Прекратив смеяться, горбясь, непроизвольно втягивая головы в плечи, Шеин, Жарков и Тарасюк гуськом поплелись к автобусу. Сейчас они походили на нашкодивших школьников младших классов.
— Виктория Петровна, ну мы же ничего не сделали… — жалобно протянул Жарков.
— Знаю, знаю. Из милиции звонили. Сказали, «выпускаем ваших шутников»… Выдрать бы вас как сидоровых коз! Жаль, советское законодательство не позволяет.
— А шо они вам-то позвонили? — мрачно поинтересовался Шеин. — Мы ж взрослые давно.
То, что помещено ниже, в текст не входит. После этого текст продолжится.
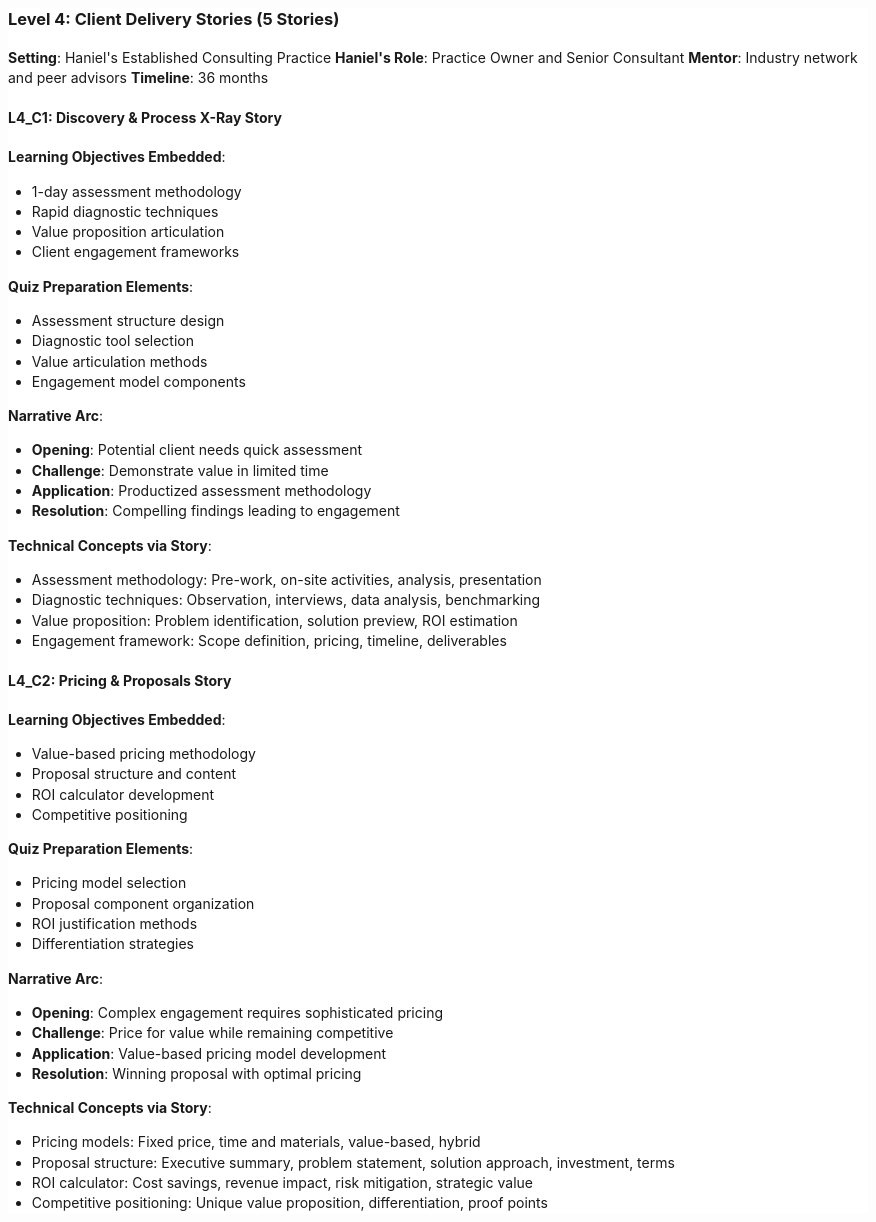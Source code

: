 ### Level 4: Client Delivery Stories (5 Stories)
**Setting**: Haniel's Established Consulting Practice
**Haniel's Role**: Practice Owner and Senior Consultant
**Mentor**: Industry network and peer advisors
**Timeline**: 36 months

#### L4_C1: Discovery & Process X-Ray Story
**Learning Objectives Embedded**:
- 1-day assessment methodology
- Rapid diagnostic techniques
- Value proposition articulation
- Client engagement frameworks

**Quiz Preparation Elements**:
- Assessment structure design
- Diagnostic tool selection
- Value articulation methods
- Engagement model components

**Narrative Arc**:
- **Opening**: Potential client needs quick assessment
- **Challenge**: Demonstrate value in limited time
- **Application**: Productized assessment methodology
- **Resolution**: Compelling findings leading to engagement

**Technical Concepts via Story**:
- Assessment methodology: Pre-work, on-site activities, analysis, presentation
- Diagnostic techniques: Observation, interviews, data analysis, benchmarking
- Value proposition: Problem identification, solution preview, ROI estimation
- Engagement framework: Scope definition, pricing, timeline, deliverables

#### L4_C2: Pricing & Proposals Story
**Learning Objectives Embedded**:
- Value-based pricing methodology
- Proposal structure and content
- ROI calculator development
- Competitive positioning

**Quiz Preparation Elements**:
- Pricing model selection
- Proposal component organization
- ROI justification methods
- Differentiation strategies

**Narrative Arc**:
- **Opening**: Complex engagement requires sophisticated pricing
- **Challenge**: Price for value while remaining competitive
- **Application**: Value-based pricing model development
- **Resolution**: Winning proposal with optimal pricing

**Technical Concepts via Story**:
- Pricing models: Fixed price, time and materials, value-based, hybrid
- Proposal structure: Executive summary, problem statement, solution approach, investment, terms
- ROI calculator: Cost savings, revenue impact, risk mitigation, strategic value
- Competitive positioning: Unique value proposition, differentiation, proof points
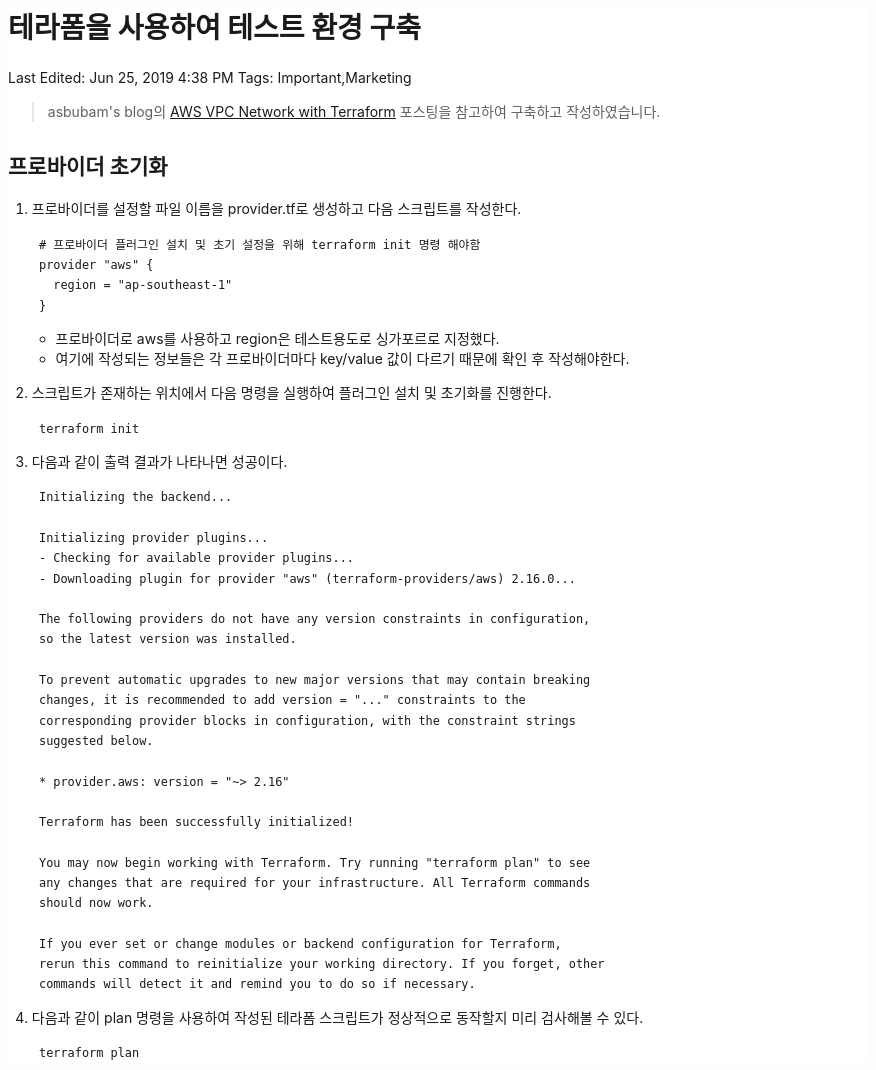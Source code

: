# 테라폼을 사용하여 테스트 환경 구축

Last Edited: Jun 25, 2019 4:38 PM
Tags: Important,Marketing

> asbubam's blog의 [AWS VPC Network with Terraform](https://blog.2dal.com/2017/09/17/aws-vpc-network-with-terraform/) 포스팅을 참고하여 구축하고 작성하였습니다.

## 프로바이더 초기화

1. 프로바이더를 설정할 파일 이름을 provider.tf로 생성하고 다음 스크립트를 작성한다.

        # 프로바이더 플러그인 설치 및 초기 설정을 위해 terraform init 명령 해야함
        provider "aws" {
          region = "ap-southeast-1"
        }

    - 프로바이더로 aws를 사용하고 region은 테스트용도로 싱가포르로 지정했다.
    - 여기에 작성되는 정보들은 각 프로바이더마다 key/value 값이 다르기 때문에 확인 후 작성해야한다.
2. 스크립트가 존재하는 위치에서 다음 명령을 실행하여 플러그인 설치 및 초기화를 진행한다.

        terraform init

3. 다음과 같이 출력 결과가 나타나면 성공이다.

        Initializing the backend...
        
        Initializing provider plugins...
        - Checking for available provider plugins...
        - Downloading plugin for provider "aws" (terraform-providers/aws) 2.16.0...
        
        The following providers do not have any version constraints in configuration,
        so the latest version was installed.
        
        To prevent automatic upgrades to new major versions that may contain breaking
        changes, it is recommended to add version = "..." constraints to the
        corresponding provider blocks in configuration, with the constraint strings
        suggested below.
        
        * provider.aws: version = "~> 2.16"
        
        Terraform has been successfully initialized!
        
        You may now begin working with Terraform. Try running "terraform plan" to see
        any changes that are required for your infrastructure. All Terraform commands
        should now work.
        
        If you ever set or change modules or backend configuration for Terraform,
        rerun this command to reinitialize your working directory. If you forget, other
        commands will detect it and remind you to do so if necessary.

4. 다음과 같이 plan 명령을 사용하여 작성된 테라폼 스크립트가 정상적으로 동작할지 미리 검사해볼 수 있다.

        terraform plan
— Взрослые… — вздохнула Виктория Петровна. — Кому вы нужны-то, кроме альма-матер своей? Ну-ка марш в автобус! Поедем к нам, хоть покормлю вас по-человечески, а там будем с каждым отдельно решать.
— А чего с нами решать? — вскинулся Тарасюк. — Работа…
— С работы-то вас поувольняли, — перебила директриса, — знаете, нет?
— Да и ладно, — улыбнулся Жарков. — А какое сегодня меню?
— Хорошо бы котлеты… — мечтательно подхватил Тарасюк.
Виктория Петровна не выдержала и отвернулась, чтобы спрятать подступившие слезы. Ей было безумно жаль этих грубых, глупых, непутевых и так на всю жизнь оставшихся детьми учеников.
— Будут вам котлеты. И макароны.
— И компот? — спросил Жарков.
— И компот, — вымученно улыбнулась женщина, судорожно борясь с желанием разреветься.
Жарков, за ним Тарасюк и Шеин весело полезли в автобус. Про свое самое ближайшее будущее они все поняли, а то, что будет потом, их сейчас попросту не интересовало.
* * *
У Чикатило тоже все складывалось благополучно. Он стоял возле РОВД в ожидании первого дежурства. Удостоверение дружинника открывало новые горизонты. Теперь он мог не собирать сплетни и не гадать о том, что затевают в милиции для поимки Ростовского потрошителя. Милиция первой расскажет ему об этом как своему добровольному помощнику.
Рядом с Чикатило стоял молодой веселый мужчина с фамилией Панасенко. Они уже успели познакомиться, и по всему выходило — должны были стать напарниками. Панасенко травил анекдоты, Чикатило слушал его вполуха и вежливо улыбался.